──────── DATA SUPPLIED

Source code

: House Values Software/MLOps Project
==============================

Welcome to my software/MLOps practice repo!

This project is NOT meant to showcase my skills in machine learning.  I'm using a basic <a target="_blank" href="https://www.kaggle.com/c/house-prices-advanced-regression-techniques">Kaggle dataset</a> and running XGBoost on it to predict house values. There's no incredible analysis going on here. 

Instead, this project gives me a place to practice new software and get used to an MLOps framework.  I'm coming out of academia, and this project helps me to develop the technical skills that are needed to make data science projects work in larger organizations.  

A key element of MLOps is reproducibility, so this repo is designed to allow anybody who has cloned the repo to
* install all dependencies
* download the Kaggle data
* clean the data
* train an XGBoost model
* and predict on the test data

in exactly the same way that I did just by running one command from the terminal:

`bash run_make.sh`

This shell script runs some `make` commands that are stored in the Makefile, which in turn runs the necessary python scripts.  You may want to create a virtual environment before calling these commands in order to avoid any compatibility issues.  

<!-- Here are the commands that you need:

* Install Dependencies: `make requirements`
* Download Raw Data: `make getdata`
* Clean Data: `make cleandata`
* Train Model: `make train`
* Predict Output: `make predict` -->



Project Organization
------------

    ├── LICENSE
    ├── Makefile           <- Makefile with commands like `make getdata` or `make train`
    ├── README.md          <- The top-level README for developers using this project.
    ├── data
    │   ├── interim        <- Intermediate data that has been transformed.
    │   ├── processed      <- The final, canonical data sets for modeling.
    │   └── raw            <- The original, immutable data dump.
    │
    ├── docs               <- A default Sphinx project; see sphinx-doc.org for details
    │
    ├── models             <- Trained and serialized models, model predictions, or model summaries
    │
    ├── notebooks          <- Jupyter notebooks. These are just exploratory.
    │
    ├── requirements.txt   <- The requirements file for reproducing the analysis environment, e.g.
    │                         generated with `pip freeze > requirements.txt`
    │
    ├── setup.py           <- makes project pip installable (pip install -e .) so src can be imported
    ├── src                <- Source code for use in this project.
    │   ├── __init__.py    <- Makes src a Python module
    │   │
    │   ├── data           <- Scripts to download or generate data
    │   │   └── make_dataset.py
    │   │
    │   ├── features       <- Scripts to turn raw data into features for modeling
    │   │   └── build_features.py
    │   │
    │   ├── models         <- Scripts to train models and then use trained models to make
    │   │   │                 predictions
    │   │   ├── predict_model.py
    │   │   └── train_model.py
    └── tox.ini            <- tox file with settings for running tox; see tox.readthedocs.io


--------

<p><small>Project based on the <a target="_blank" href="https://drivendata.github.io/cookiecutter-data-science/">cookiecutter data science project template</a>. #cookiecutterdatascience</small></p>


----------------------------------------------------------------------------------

────────────────

EXERCISE INSTRUCTIONS: For each line in the records that holds "turn", show that line as it stands.

ANSWER SECTION:
This shell script runs some `make` commands that are stored in the Makefile, which in turn runs the necessary python scripts.  You may want to create a virtual environment before calling these commands in order to avoid any compatibility issues.  
    │   ├── features       <- Scripts to turn raw data into features for modeling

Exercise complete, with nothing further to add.